Count how many lines in the data hold the word "JSONB", and give that number alone.

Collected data
☆ ☆ ☆ ☆

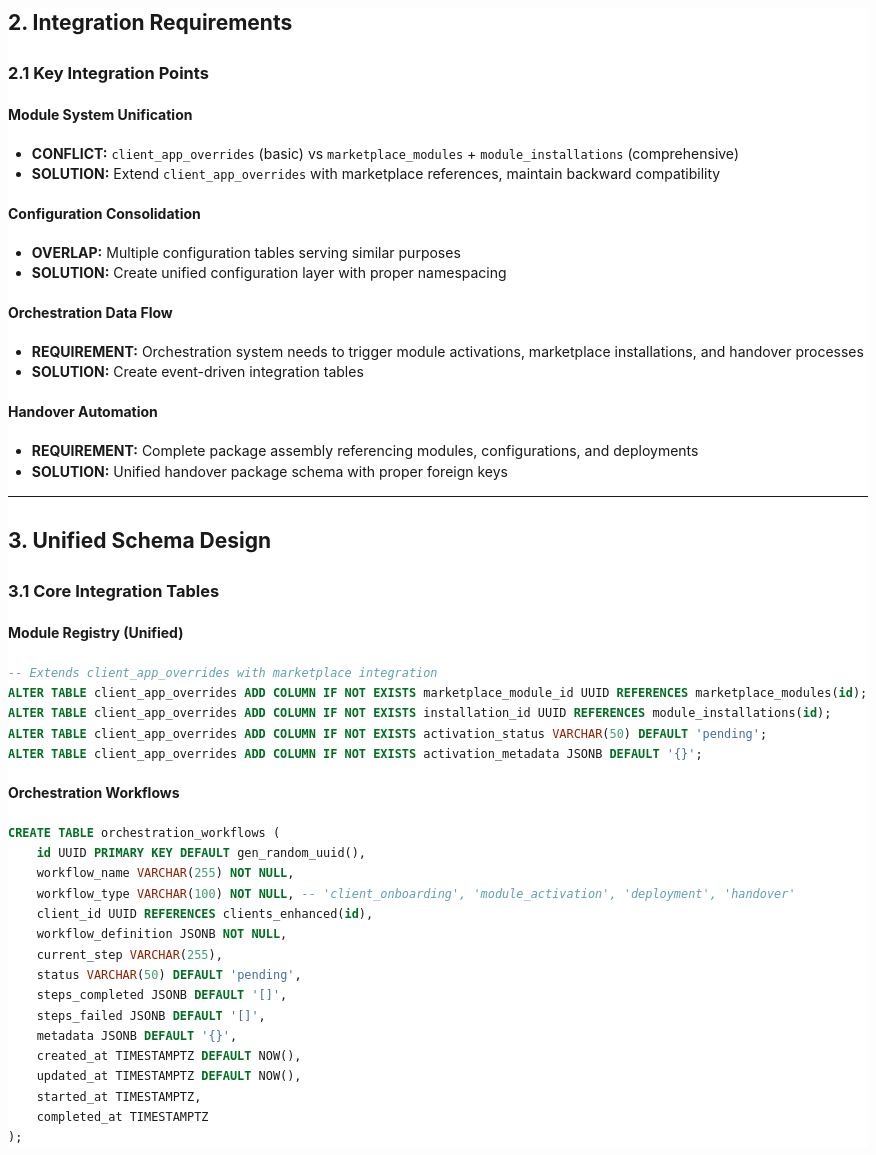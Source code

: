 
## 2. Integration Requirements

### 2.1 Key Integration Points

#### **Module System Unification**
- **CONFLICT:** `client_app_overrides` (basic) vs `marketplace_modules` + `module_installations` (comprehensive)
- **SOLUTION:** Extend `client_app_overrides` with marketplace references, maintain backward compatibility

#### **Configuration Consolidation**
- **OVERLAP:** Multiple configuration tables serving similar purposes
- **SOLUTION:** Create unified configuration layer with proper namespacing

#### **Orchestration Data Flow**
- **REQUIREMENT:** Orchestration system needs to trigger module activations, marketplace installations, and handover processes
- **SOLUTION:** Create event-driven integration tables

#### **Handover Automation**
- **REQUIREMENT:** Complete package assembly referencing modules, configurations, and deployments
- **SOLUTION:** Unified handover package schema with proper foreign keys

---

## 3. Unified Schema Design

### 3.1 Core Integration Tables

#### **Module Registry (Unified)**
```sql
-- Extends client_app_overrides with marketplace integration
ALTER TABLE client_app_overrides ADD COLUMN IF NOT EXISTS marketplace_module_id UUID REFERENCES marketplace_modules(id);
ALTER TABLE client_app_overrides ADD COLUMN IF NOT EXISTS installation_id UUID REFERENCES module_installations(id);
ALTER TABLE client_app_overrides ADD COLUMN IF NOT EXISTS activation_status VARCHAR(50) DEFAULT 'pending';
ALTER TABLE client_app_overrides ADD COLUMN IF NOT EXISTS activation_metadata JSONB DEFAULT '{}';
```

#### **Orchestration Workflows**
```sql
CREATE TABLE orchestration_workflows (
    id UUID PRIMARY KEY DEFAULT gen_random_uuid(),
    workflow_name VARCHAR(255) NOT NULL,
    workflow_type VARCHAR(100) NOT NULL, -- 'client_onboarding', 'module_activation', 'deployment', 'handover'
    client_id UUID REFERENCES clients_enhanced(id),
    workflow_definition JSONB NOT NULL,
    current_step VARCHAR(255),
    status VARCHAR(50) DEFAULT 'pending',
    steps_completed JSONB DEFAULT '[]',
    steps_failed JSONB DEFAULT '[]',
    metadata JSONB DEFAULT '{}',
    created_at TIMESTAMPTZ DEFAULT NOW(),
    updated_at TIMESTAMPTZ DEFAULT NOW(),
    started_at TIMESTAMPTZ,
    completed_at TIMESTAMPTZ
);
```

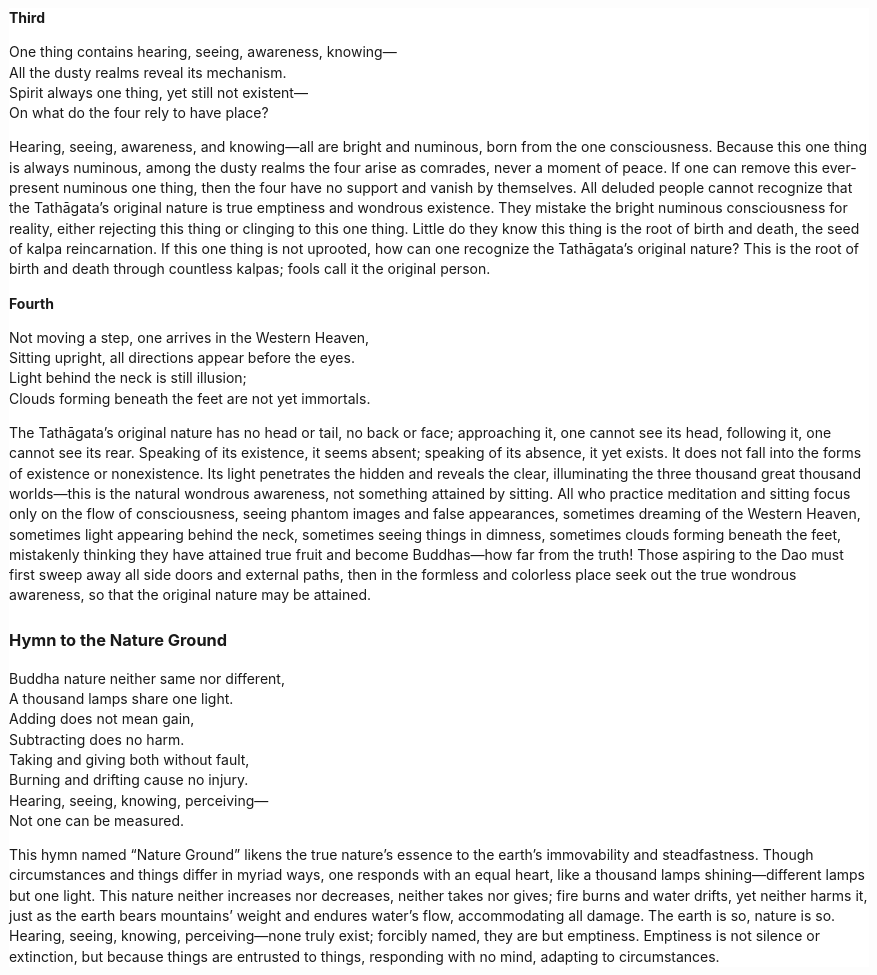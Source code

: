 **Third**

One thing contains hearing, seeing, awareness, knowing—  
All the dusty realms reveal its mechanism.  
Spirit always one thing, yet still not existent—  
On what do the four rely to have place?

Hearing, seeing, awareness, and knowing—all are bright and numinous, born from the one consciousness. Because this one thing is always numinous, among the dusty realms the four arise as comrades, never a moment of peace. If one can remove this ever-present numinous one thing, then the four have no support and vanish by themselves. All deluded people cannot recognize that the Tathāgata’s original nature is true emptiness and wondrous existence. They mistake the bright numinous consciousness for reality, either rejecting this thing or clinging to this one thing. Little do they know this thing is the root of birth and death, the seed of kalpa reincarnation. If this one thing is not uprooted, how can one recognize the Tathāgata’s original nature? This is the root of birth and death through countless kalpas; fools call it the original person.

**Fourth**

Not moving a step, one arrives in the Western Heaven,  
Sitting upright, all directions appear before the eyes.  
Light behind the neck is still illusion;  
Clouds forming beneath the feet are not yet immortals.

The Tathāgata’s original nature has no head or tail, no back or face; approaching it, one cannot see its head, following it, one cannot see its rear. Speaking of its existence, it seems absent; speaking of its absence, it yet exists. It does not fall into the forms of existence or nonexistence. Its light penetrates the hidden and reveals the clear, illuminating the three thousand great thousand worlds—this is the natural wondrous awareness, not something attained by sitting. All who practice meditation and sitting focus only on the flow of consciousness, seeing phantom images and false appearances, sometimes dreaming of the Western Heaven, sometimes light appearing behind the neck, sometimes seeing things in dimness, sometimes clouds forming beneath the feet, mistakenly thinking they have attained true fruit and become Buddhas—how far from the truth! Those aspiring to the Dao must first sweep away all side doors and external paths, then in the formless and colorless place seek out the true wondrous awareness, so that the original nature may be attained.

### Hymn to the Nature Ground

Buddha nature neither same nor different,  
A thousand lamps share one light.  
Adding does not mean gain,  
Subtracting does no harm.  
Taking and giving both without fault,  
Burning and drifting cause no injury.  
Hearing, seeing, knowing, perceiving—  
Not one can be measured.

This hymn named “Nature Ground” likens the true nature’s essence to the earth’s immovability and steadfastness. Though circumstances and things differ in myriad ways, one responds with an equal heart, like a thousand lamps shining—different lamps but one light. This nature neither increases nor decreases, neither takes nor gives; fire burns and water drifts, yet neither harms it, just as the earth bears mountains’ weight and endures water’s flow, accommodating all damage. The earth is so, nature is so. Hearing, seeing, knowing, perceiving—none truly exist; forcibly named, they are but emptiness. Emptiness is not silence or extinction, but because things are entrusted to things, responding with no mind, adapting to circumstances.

☆ ☆ ☆ ☆

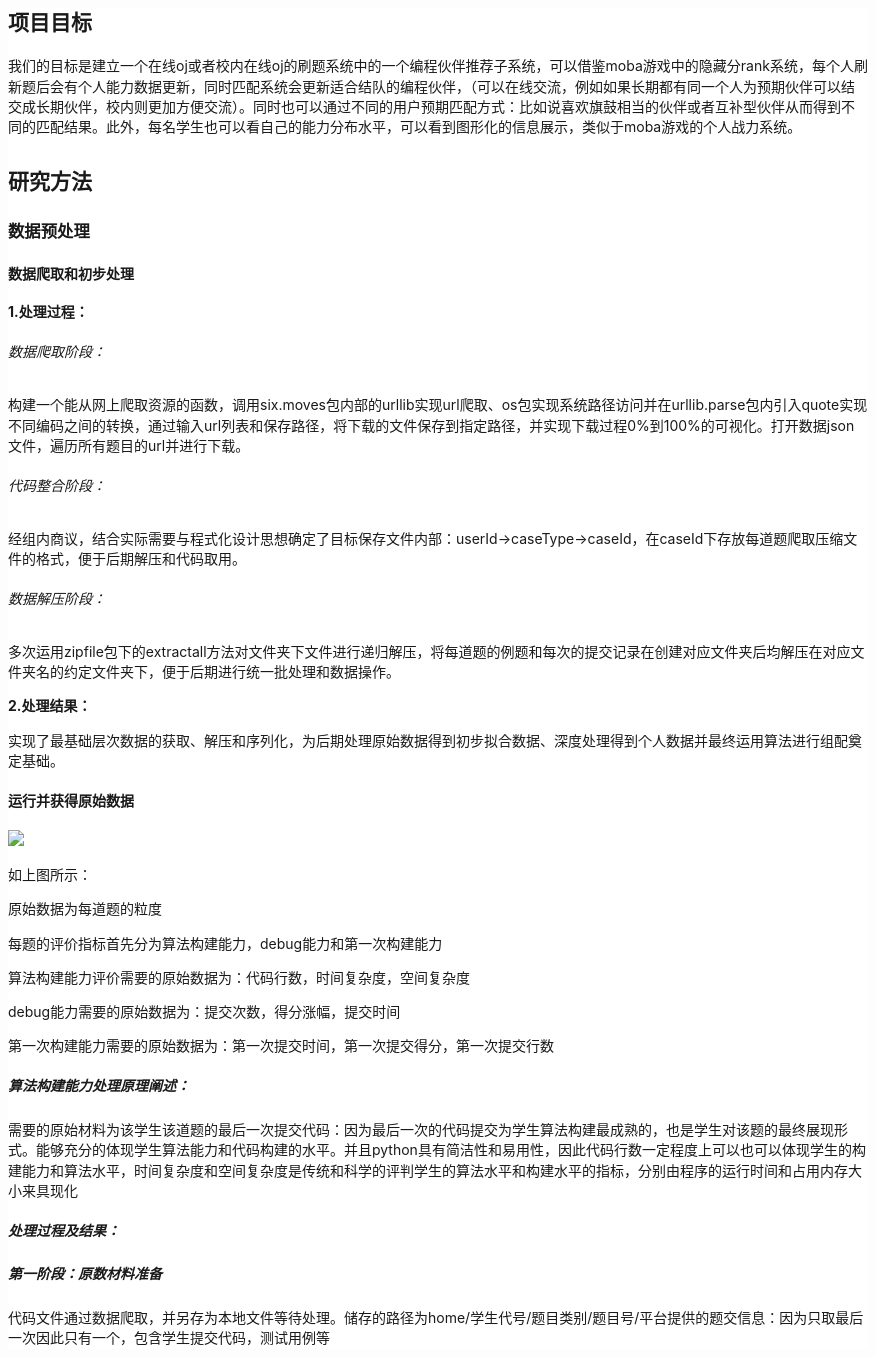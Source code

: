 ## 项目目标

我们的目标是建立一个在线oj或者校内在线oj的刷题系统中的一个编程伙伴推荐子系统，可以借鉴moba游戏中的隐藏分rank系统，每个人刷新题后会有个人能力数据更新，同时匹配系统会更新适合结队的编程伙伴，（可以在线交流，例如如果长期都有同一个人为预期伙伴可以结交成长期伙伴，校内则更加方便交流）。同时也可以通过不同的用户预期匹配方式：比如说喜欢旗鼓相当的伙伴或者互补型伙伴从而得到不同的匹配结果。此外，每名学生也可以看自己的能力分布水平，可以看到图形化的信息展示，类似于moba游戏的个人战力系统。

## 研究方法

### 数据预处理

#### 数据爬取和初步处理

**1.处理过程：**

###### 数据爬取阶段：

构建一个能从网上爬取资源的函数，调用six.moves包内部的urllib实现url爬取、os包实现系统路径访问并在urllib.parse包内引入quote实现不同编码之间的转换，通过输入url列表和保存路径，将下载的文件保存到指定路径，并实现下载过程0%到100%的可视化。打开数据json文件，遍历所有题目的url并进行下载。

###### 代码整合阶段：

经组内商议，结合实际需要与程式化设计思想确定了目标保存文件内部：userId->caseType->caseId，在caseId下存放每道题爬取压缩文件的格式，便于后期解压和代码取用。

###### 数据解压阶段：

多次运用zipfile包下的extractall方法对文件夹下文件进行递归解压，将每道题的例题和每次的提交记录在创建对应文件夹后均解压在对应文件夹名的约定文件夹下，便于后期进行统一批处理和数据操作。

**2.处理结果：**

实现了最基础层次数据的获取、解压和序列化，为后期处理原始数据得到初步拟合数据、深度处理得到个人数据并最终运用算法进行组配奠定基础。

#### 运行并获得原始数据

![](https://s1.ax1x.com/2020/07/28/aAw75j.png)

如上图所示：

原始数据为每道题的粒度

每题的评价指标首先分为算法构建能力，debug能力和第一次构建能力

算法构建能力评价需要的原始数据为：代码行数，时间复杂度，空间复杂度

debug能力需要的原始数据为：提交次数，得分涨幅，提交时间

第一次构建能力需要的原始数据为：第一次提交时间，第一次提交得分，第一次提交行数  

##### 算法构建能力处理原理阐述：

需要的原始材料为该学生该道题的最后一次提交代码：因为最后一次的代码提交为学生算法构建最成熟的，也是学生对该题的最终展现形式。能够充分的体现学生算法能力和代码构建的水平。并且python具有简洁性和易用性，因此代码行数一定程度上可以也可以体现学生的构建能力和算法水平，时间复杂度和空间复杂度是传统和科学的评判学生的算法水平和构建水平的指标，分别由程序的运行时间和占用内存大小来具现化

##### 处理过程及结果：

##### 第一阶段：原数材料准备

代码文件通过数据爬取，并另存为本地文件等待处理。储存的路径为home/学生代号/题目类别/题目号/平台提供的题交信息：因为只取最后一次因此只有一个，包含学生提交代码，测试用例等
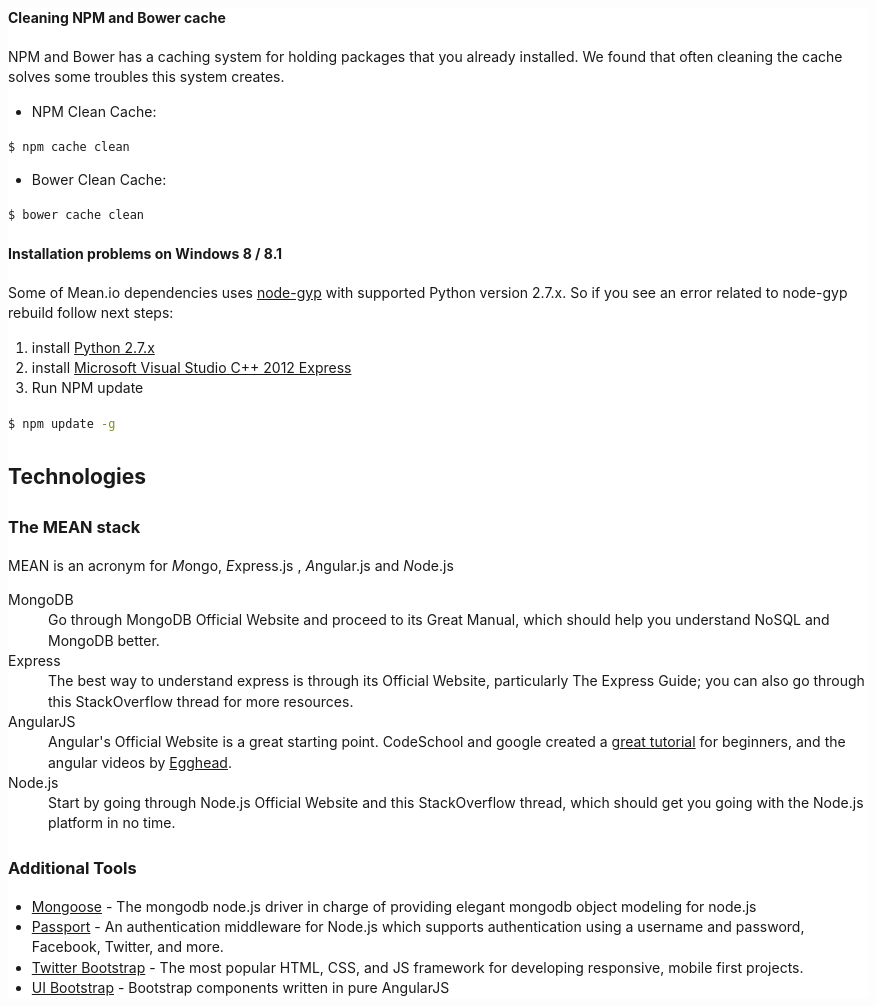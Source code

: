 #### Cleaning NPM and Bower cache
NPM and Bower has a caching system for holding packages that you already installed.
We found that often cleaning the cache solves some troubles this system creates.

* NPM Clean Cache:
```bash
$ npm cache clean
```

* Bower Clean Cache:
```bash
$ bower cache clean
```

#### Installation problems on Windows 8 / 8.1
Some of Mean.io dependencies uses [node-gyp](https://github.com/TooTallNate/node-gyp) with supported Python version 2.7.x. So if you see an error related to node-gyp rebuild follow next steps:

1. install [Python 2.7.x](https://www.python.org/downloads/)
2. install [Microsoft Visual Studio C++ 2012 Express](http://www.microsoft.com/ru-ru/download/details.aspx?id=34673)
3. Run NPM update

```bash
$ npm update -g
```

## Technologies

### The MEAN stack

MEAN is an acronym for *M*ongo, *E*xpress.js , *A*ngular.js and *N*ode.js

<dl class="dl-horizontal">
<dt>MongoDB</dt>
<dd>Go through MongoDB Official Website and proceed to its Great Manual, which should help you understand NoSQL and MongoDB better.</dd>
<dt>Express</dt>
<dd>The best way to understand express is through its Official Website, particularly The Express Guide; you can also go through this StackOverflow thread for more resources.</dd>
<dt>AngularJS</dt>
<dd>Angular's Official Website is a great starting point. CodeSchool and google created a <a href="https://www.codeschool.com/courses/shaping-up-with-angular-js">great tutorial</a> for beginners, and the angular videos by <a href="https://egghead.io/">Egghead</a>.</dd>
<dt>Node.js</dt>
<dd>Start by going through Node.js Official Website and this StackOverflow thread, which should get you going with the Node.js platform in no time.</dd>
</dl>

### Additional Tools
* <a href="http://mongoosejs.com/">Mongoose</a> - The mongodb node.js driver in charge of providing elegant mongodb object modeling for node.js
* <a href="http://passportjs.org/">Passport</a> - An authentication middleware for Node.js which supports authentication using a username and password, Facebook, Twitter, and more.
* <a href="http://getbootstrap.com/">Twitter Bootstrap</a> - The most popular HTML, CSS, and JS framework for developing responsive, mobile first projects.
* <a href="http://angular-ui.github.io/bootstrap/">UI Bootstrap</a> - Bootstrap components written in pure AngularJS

☆ ☆ ☆ ☆

▶ EXERCISE SOLUTION
5